Directions for this task: Once you have read the data below, write it all out exactly.

Content starts

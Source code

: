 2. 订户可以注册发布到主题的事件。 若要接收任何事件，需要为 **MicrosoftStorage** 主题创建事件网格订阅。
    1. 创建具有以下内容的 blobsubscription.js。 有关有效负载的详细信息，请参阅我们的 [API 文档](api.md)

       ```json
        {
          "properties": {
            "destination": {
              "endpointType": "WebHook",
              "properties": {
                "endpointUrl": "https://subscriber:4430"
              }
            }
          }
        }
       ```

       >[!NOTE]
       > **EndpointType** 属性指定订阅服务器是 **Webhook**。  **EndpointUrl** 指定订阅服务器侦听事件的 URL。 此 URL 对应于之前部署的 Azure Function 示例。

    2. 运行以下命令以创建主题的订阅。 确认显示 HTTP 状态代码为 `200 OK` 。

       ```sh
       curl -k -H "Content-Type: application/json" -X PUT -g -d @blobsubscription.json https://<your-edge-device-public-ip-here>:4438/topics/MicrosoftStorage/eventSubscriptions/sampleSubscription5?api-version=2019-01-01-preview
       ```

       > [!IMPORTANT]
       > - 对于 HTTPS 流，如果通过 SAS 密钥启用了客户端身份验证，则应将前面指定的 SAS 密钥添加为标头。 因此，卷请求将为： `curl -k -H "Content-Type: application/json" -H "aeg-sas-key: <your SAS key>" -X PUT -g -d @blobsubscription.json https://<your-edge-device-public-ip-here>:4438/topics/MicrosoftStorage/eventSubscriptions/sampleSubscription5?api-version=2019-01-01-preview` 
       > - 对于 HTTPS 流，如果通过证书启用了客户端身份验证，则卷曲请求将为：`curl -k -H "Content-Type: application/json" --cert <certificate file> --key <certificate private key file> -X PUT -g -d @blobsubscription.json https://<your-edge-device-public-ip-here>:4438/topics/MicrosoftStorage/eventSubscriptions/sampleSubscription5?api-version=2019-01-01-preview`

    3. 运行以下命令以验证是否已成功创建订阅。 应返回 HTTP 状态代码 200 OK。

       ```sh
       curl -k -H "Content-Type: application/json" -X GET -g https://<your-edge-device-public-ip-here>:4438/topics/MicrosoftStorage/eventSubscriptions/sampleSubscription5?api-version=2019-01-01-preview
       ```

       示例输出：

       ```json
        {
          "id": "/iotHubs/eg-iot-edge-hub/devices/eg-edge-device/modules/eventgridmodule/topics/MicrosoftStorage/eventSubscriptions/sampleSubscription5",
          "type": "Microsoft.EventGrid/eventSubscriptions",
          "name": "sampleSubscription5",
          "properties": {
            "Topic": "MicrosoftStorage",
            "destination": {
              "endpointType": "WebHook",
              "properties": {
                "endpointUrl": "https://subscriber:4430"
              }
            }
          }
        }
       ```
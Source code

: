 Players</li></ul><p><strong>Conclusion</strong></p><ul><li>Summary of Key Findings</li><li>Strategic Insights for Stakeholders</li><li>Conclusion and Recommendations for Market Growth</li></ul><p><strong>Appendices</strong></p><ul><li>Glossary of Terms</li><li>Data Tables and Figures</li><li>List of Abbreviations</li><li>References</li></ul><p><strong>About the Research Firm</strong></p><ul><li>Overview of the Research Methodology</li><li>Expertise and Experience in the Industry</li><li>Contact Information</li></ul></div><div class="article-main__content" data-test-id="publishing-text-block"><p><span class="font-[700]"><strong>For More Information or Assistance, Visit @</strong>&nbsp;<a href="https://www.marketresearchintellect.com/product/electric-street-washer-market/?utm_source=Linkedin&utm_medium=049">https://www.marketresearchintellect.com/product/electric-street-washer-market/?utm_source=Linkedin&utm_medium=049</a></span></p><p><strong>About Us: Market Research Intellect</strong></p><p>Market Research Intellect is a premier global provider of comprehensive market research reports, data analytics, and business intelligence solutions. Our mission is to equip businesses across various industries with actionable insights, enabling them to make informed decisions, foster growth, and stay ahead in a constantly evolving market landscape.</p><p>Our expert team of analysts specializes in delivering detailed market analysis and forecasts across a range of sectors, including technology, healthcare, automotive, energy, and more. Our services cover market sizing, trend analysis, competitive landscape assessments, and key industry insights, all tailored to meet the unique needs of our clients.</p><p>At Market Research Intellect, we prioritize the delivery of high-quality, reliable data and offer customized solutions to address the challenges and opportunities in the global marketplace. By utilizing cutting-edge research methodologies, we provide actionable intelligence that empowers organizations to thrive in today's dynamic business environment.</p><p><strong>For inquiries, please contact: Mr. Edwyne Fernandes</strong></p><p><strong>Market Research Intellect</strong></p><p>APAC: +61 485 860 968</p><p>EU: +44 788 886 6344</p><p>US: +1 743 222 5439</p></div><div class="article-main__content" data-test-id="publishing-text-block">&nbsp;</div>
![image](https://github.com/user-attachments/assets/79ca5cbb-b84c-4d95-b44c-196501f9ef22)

Content ends

Expected answer:
Source code

: 2. 订户可以注册发布到主题的事件。 若要接收任何事件，需要为 **MicrosoftStorage** 主题创建事件网格订阅。
    1. 创建具有以下内容的 blobsubscription.js。 有关有效负载的详细信息，请参阅我们的 [API 文档](api.md)

       ```json
        {
          "properties": {
            "destination": {
              "endpointType": "WebHook",
              "properties": {
                "endpointUrl": "https://subscriber:4430"
              }
            }
          }
        }
       ```

       >[!NOTE]
       > **EndpointType** 属性指定订阅服务器是 **Webhook**。  **EndpointUrl** 指定订阅服务器侦听事件的 URL。 此 URL 对应于之前部署的 Azure Function 示例。

    2. 运行以下命令以创建主题的订阅。 确认显示 HTTP 状态代码为 `200 OK` 。

       ```sh
       curl -k -H "Content-Type: application/json" -X PUT -g -d @blobsubscription.json https://<your-edge-device-public-ip-here>:4438/topics/MicrosoftStorage/eventSubscriptions/sampleSubscription5?api-version=2019-01-01-preview
       ```

       > [!IMPORTANT]
       > - 对于 HTTPS 流，如果通过 SAS 密钥启用了客户端身份验证，则应将前面指定的 SAS 密钥添加为标头。 因此，卷请求将为： `curl -k -H "Content-Type: application/json" -H "aeg-sas-key: <your SAS key>" -X PUT -g -d @blobsubscription.json https://<your-edge-device-public-ip-here>:4438/topics/MicrosoftStorage/eventSubscriptions/sampleSubscription5?api-version=2019-01-01-preview` 
       > - 对于 HTTPS 流，如果通过证书启用了客户端身份验证，则卷曲请求将为：`curl -k -H "Content-Type: application/json" --cert <certificate file> --key <certificate private key file> -X PUT -g -d @blobsubscription.json https://<your-edge-device-public-ip-here>:4438/topics/MicrosoftStorage/eventSubscriptions/sampleSubscription5?api-version=2019-01-01-preview`

    3. 运行以下命令以验证是否已成功创建订阅。 应返回 HTTP 状态代码 200 OK。

       ```sh
       curl -k -H "Content-Type: application/json" -X GET -g https://<your-edge-device-public-ip-here>:4438/topics/MicrosoftStorage/eventSubscriptions/sampleSubscription5?api-version=2019-01-01-preview
       ```

       示例输出：

       ```json
        {
          "id": "/iotHubs/eg-iot-edge-hub/devices/eg-edge-device/modules/eventgridmodule/topics/MicrosoftStorage/eventSubscriptions/sampleSubscription5",
          "type": "Microsoft.EventGrid/eventSubscriptions",
          "name": "sampleSubscription5",
          "properties": {
            "Topic": "MicrosoftStorage",
            "destination": {
              "endpointType": "WebHook",
              "properties": {
                "endpointUrl": "https://subscriber:4430"
              }
            }
          }
        }
       ```
Source code

: Players</li></ul><p><strong>Conclusion</strong></p><ul><li>Summary of Key Findings</li><li>Strategic Insights for Stakeholders</li><li>Conclusion and Recommendations for Market Growth</li></ul><p><strong>Appendices</strong></p><ul><li>Glossary of Terms</li><li>Data Tables and Figures</li><li>List of Abbreviations</li><li>References</li></ul><p><strong>About the Research Firm</strong></p><ul><li>Overview of the Research Methodology</li><li>Expertise and Experience in the Industry</li><li>Contact Information</li></ul></div><div class="article-main__content" data-test-id="publishing-text-block"><p><span class="font-[700]"><strong>For More Information or Assistance, Visit @</strong>&nbsp;<a href="https://www.marketresearchintellect.com/product/electric-street-washer-market/?utm_source=Linkedin&utm_medium=049">https://www.marketresearchintellect.com/product/electric-street-washer-market/?utm_source=Linkedin&utm_medium=049</a></span></p><p><strong>About Us: Market Research Intellect</strong></p><p>Market Research Intellect is a premier global provider of comprehensive market research reports, data analytics, and business intelligence solutions. Our mission is to equip businesses across various industries with actionable insights, enabling them to make informed decisions, foster growth, and stay ahead in a constantly evolving market landscape.</p><p>Our expert team of analysts specializes in delivering detailed market analysis and forecasts across a range of sectors, including technology, healthcare, automotive, energy, and more. Our services cover market sizing, trend analysis, competitive landscape assessments, and key industry insights, all tailored to meet the unique needs of our clients.</p><p>At Market Research Intellect, we prioritize the delivery of high-quality, reliable data and offer customized solutions to address the challenges and opportunities in the global marketplace. By utilizing cutting-edge research methodologies, we provide actionable intelligence that empowers organizations to thrive in today's dynamic business environment.</p><p><strong>For inquiries, please contact: Mr. Edwyne Fernandes</strong></p><p><strong>Market Research Intellect</strong></p><p>APAC: +61 485 860 968</p><p>EU: +44 788 886 6344</p><p>US: +1 743 222 5439</p></div><div class="article-main__content" data-test-id="publishing-text-block">&nbsp;</div>
![image](https://github.com/user-attachments/assets/79ca5cbb-b84c-4d95-b44c-196501f9ef22)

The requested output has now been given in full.